╭─ Available records

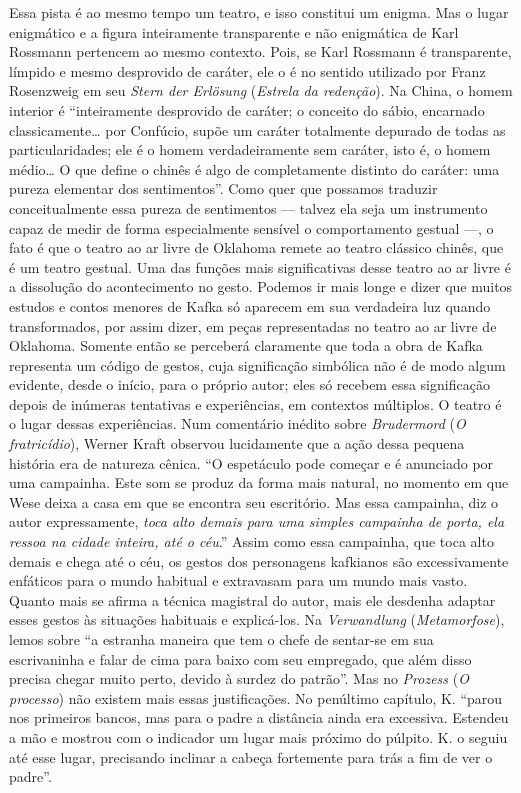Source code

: Essa pista é ao mesmo tempo um teatro, e isso constitui um enigma. Mas o
lugar enigmático e a figura inteiramente transparente e não enigmática
de Karl Rossmann pertencem ao mesmo contexto. Pois, se Karl Rossmann é
transparente, límpido e mesmo desprovido de caráter, ele o é no sentido
utilizado por Franz Rosenzweig em seu \textit{Stern der Erlösung} (\textit{Estrela da
redenção}). Na China, o homem interior é ``inteiramente desprovido de
caráter; o conceito do sábio, encarnado classicamente\ldots{} por Confúcio,
supõe um caráter totalmente depurado de todas as particularidades; ele é
o homem verdadeiramente sem caráter, isto é, o homem médio\ldots{} O que
define o chinês é algo de completamente distinto do caráter: uma pureza
elementar dos sentimentos''. Como quer que possamos traduzir
conceitualmente essa pureza de sentimentos --- talvez ela seja um
instrumento capaz de medir de forma especialmente sensível o
comportamento gestual ---, o fato é que o teatro ao ar livre de Oklahoma
remete ao teatro clássico chinês, que é um teatro gestual. Uma das
funções mais significativas desse teatro ao ar livre é a dissolução do
acontecimento no gesto. Podemos ir mais longe e dizer que muitos estudos
e contos menores de Kafka só aparecem em sua verdadeira luz quando
transformados, por assim dizer, em peças representadas no teatro ao ar
livre de Oklahoma. Somente então se perceberá claramente que toda a obra
de Kafka representa um código de gestos, cuja significação simbólica não
é de modo algum evidente, desde o início, para o próprio autor; eles só
recebem essa significação depois de inúmeras tentativas e experiências,
em contextos múltiplos. O teatro é o lugar dessas experiências. Num
comentário inédito sobre \textit{Brudermord} (\textit{O fratricídio}), Werner Kraft
observou lucidamente que a ação dessa pequena história era de natureza
cênica. ``O espetáculo pode começar e é anunciado por uma campainha.
Este som se produz da forma mais natural, no momento em que Wese deixa a
casa em que se encontra seu escritório. Mas essa campainha, diz o autor
expressamente, \textit{toca alto demais para uma simples campainha de porta,
ela ressoa na cidade inteira, até o céu}.'' Assim como essa campainha,
que toca alto demais e chega até o céu, os gestos dos personagens
kafkianos são excessivamente enfáticos para o mundo habitual e
extravasam para um mundo mais vasto. Quanto mais se afirma a técnica
magistral do autor, mais ele desdenha adaptar esses gestos às situações
habituais e explicá-los. Na \textit{Verwandlung} (\textit{Metamorfose}), lemos sobre
``a estranha maneira que tem o chefe de sentar-se em sua escrivaninha e
falar de cima para baixo com seu empregado, que além disso precisa
chegar muito perto, devido à surdez do patrão''. Mas no \textit{Prozess} (\textit{O
processo}) não existem mais essas justificações. No penúltimo capítulo,
K. ``parou nos primeiros bancos, mas para o padre a distância ainda era
excessiva. Estendeu a mão e mostrou com o indicador um lugar mais
próximo do púlpito. K. o seguiu até esse lugar, precisando inclinar a
cabeça fortemente para trás a fim de ver o padre''.

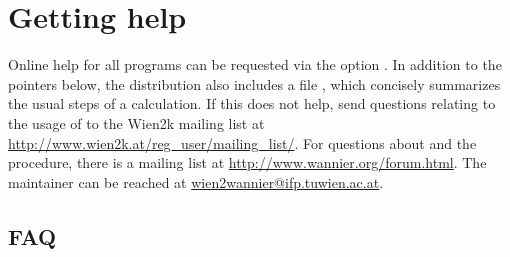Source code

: 






\chapter{Getting help}

Online help for all programs can be requested via the option
.  In addition to the pointers below, the \wtow distribution
also includes a file , which concisely summarizes the
usual steps of a calculation.  If this does not help, send questions
relating to the usage of \wtow to the Wien2k mailing list at
\url{http://www.wien2k.at/reg_user/mailing_list/}.  For questions
about \wannier and the \mlwf procedure, there is a mailing list at
\url{http://www.wannier.org/forum.html}.  The \wtow maintainer can be
reached at \url{wien2wannier@ifp.tuwien.ac.at}.


\section{FAQ}

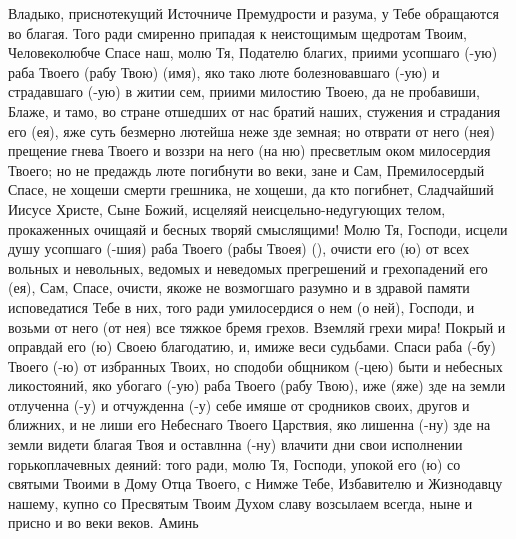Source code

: \begin{mymulticols}
Владыко, приснотекущий Источниче Премудрости и разума, у Тебе обращаются во благая. Того ради смиренно припадая к неистощимым щедротам Твоим, Человеколюбче Спасе наш, молю Тя, Подателю благих, приими усопшаго (-ую) раба Твоего (рабу Твою) (имя), яко тако люте болезновавшаго (-ую) и страдавшаго (-ую) в житии сем, приими милостию Твоею, да не пробавиши, Блаже, и тамо, во стране отшедших от нас братий наших, стужения и страдания его (ея), яже суть безмерно лютейша неже зде земная; но отврати от него (нея) прещение гнева Твоего и воззри на него (на ню) пресветлым оком милосердия Твоего; но не предаждь люте погибнути во веки, зане и Сам, Премилосердый Спасе, не хощеши смерти грешника, не хощеши, да кто погибнет, Сладчайший Иисусе Христе, Сыне Божий, исцеляяй неисцельно-недугующих телом, прокаженных очищаяй и бесных творяй смыслящими! Молю Тя, Господи, исцели душу усопшаго (-шия) раба Твоего (рабы Твоея) (), очисти его (ю) от всех вольных и невольных, ведомых и неведомых прегрешений и грехопадений его (ея), Сам, Спасе, очисти, якоже не возмогшаго разумно и в здравой памяти исповедатися Тебе в них, того ради умилосердися о нем (о ней), Господи, и возьми от него (от нея) все тяжкое бремя грехов. Вземляй грехи мира! Покрый и оправдай его (ю) Своею благодатию, и, имиже веси судьбами. Спаси раба (-бу) Твоего (-ю) от избранных Твоих, но сподоби общником (-цею) быти и небесных ликостояний, яко убогаго (-ую) раба Твоего (рабу Твою), иже (яже) зде на земли отлученна (-у) и отчужденна (-у) себе имяше от сродников своих, другов и ближних, и не лиши его Небеснаго Твоего Царствия, яко лишенна (-ну) зде на земли видети благая Твоя и оставлнна (-ну) влачити дни свои исполнении горькоплачевных деяний: того ради, молю Тя, Господи, упокой его (ю) со святыми Твоими в Дому Отца Твоего, с Нимже Тебе, Избавителю и Жизнодавцу нашему, купно со Пресвятым Твоим Духом славу возсылаем всегда, ныне и присно и во веки веков. Аминь

\end{mymulticols}

\mychapterending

╰─

When the word "caráter" shows up in a line of the entries, report that line.

transparente, límpido e mesmo desprovido de caráter, ele o é no sentido
caráter; o conceito do sábio, encarnado classicamente\ldots{} por Confúcio,
supõe um caráter totalmente depurado de todas as particularidades; ele é
o homem verdadeiramente sem caráter, isto é, o homem médio\ldots{} O que
define o chinês é algo de completamente distinto do caráter: uma pureza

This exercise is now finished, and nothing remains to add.